Task inputs:
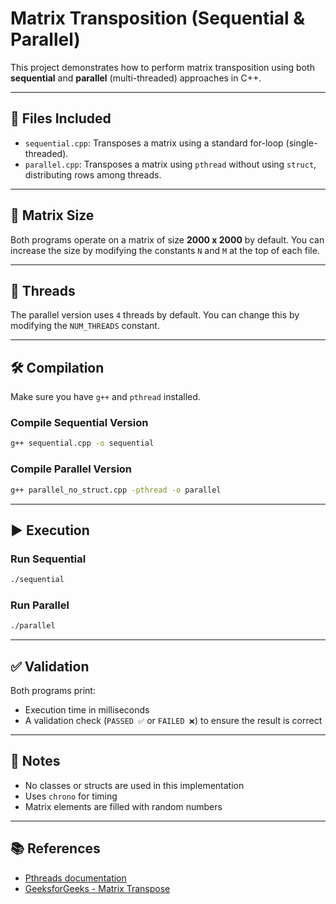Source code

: # Matrix Transposition (Sequential & Parallel)

This project demonstrates how to perform matrix transposition using both **sequential** and **parallel** (multi-threaded) approaches in C++.

---

## 📁 Files Included

- `sequential.cpp`: Transposes a matrix using a standard for-loop (single-threaded).
- `parallel.cpp`: Transposes a matrix using `pthread` without using `struct`, distributing rows among threads.

---

## 🧪 Matrix Size

Both programs operate on a matrix of size **2000 x 2000** by default. You can increase the size by modifying the constants `N` and `M` at the top of each file.

---

## 🧵 Threads

The parallel version uses `4` threads by default. You can change this by modifying the `NUM_THREADS` constant.

---

## 🛠️ Compilation

Make sure you have `g++` and `pthread` installed.

### Compile Sequential Version
```bash
g++ sequential.cpp -o sequential
```

### Compile Parallel Version
```bash
g++ parallel_no_struct.cpp -pthread -o parallel
```

---

## ▶️ Execution

### Run Sequential
```bash
./sequential
```

### Run Parallel
```bash
./parallel
```

---

## ✅ Validation

Both programs print:
- Execution time in milliseconds
- A validation check (`PASSED ✅` or `FAILED ❌`) to ensure the result is correct

---

## 📌 Notes

- No classes or structs are used in this implementation
- Uses `chrono` for timing
- Matrix elements are filled with random numbers

---

## 📚 References

- [Pthreads documentation](https://man7.org/linux/man-pages/man7/pthreads.7.html)
- [GeeksforGeeks - Matrix Transpose](https://www.geeksforgeeks.org/transpose-matrix/)
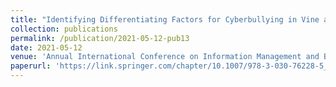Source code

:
 ```yaml
---
title: "Identifying Differentiating Factors for Cyberbullying in Vine and Instagram."
collection: publications
permalink: /publication/2021-05-12-pub13
date: 2021-05-12
venue: 'Annual International Conference on Information Management and Big Data, SIMBig 2020'
paperurl: 'https://link.springer.com/chapter/10.1007/978-3-030-76228-5_25'
---
```

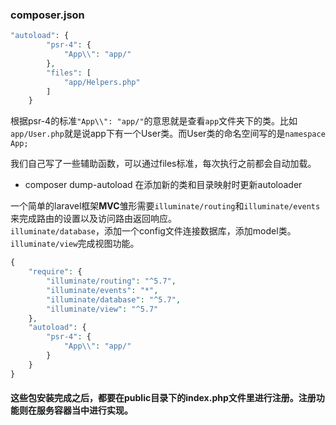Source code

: ### composer.json
```php
"autoload": {
        "psr-4": {
            "App\\": "app/"
        },
        "files": [
            "app/Helpers.php"
        ]
    }
```
根据psr-4的标准`"App\\": "app/"`的意思就是查看`app`文件夹下的类。比如`app/User.php`就是说app下有一个User类。而User类的命名空间写的是`namespace App;`

我们自己写了一些辅助函数，可以通过files标准，每次执行之前都会自动加载。

- composer dump-autoload  在添加新的类和目录映射时更新autoloader

一个简单的laravel框架**MVC**雏形需要`illuminate/routing`和`illuminate/events`来完成路由的设置以及访问路由返回响应。  
`illuminate/database`，添加一个config文件连接数据库，添加model类。  
`illuminate/view`完成视图功能。

```php
{
    "require": {
        "illuminate/routing": "^5.7",
        "illuminate/events": "*",
        "illuminate/database": "^5.7",
        "illuminate/view": "^5.7"
    },
    "autoload": {
        "psr-4": {
            "App\\": "app/"
        }
    }
}
```

#### 这些包安装完成之后，都要在public目录下的index.php文件里进行注册。注册功能则在服务容器当中进行实现。

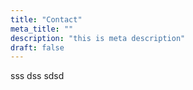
 ```yaml
---
title: "Contact"
meta_title: ""
description: "this is meta description"
draft: false
---
```

sss
dss
sdsd
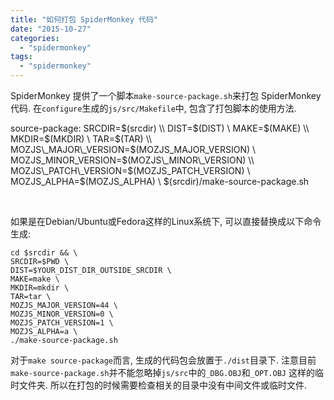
 ```yaml
---
title: "如何打包 SpiderMonkey 代码"
date: "2015-10-27"
categories: 
  - "spidermonkey"
tags: 
  - "spidermonkey"
---
```


SpiderMonkey 提供了一个脚本`make-source-package.sh`来打包 SpiderMonkey 代码. 在`configure`生成的`js/src/Makefile`中, 包含了打包脚本的使用方法.

source-package:
        SRCDIR=$(srcdir) \\
        DIST=$(DIST) \\
        MAKE=$(MAKE) \\
        MKDIR=$(MKDIR) \\
        TAR=$(TAR) \\
        MOZJS\_MAJOR\_VERSION=$(MOZJS\_MAJOR\_VERSION) \\
        MOZJS\_MINOR\_VERSION=$(MOZJS\_MINOR\_VERSION) \\
        MOZJS\_PATCH\_VERSION=$(MOZJS\_PATCH\_VERSION) \\
        MOZJS\_ALPHA=$(MOZJS\_ALPHA) \\
        $(srcdir)/make-source-package.sh

 

如果是在Debian/Ubuntu或Fedora这样的Linux系统下, 可以直接替换成以下命令生成:

```
cd $srcdir && \
SRCDIR=$PWD \
DIST=$YOUR_DIST_DIR_OUTSIDE_SRCDIR \
MAKE=make \
MKDIR=mkdir \
TAR=tar \
MOZJS_MAJOR_VERSION=44 \
MOZJS_MINOR_VERSION=0 \
MOZJS_PATCH_VERSION=1 \
MOZJS_ALPHA=a \
./make-source-package.sh
```

对于`make source-package`而言, 生成的代码包会放置于`./dist`目录下. 注意目前`make-source-package.sh`并不能忽略掉`js/src`中的`_DBG.OBJ`和`_OPT.OBJ` 这样的临时文件夹. 所以在打包的时候需要检查相关的目录中没有中间文件或临时文件.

What you need to do: Reproduce exactly, with no pictures, the lines above from the one holding "### Compile Parallel Version" to the one holding "一个简单的laravel框架", inclusive.

Expected output:
### Compile Parallel Version
```bash
g++ parallel_no_struct.cpp -pthread -o parallel
```

---

## ▶️ Execution

### Run Sequential
```bash
./sequential
```

### Run Parallel
```bash
./parallel
```

---

## ✅ Validation

Both programs print:
- Execution time in milliseconds
- A validation check (`PASSED ✅` or `FAILED ❌`) to ensure the result is correct

---

## 📌 Notes

- No classes or structs are used in this implementation
- Uses `chrono` for timing
- Matrix elements are filled with random numbers

---

## 📚 References

- [Pthreads documentation](https://man7.org/linux/man-pages/man7/pthreads.7.html)
- [GeeksforGeeks - Matrix Transpose](https://www.geeksforgeeks.org/transpose-matrix/)
Source code

:
 ```yaml
---
title: "Identifying Differentiating Factors for Cyberbullying in Vine and Instagram."
collection: publications
permalink: /publication/2021-05-12-pub13
date: 2021-05-12
venue: 'Annual International Conference on Information Management and Big Data, SIMBig 2020'
paperurl: 'https://link.springer.com/chapter/10.1007/978-3-030-76228-5_25'
---
```

Source code

: ### composer.json
```php
"autoload": {
        "psr-4": {
            "App\\": "app/"
        },
        "files": [
            "app/Helpers.php"
        ]
    }
```
根据psr-4的标准`"App\\": "app/"`的意思就是查看`app`文件夹下的类。比如`app/User.php`就是说app下有一个User类。而User类的命名空间写的是`namespace App;`

我们自己写了一些辅助函数，可以通过files标准，每次执行之前都会自动加载。

- composer dump-autoload  在添加新的类和目录映射时更新autoloader

一个简单的laravel框架**MVC**雏形需要`illuminate/routing`和`illuminate/events`来完成路由的设置以及访问路由返回响应。  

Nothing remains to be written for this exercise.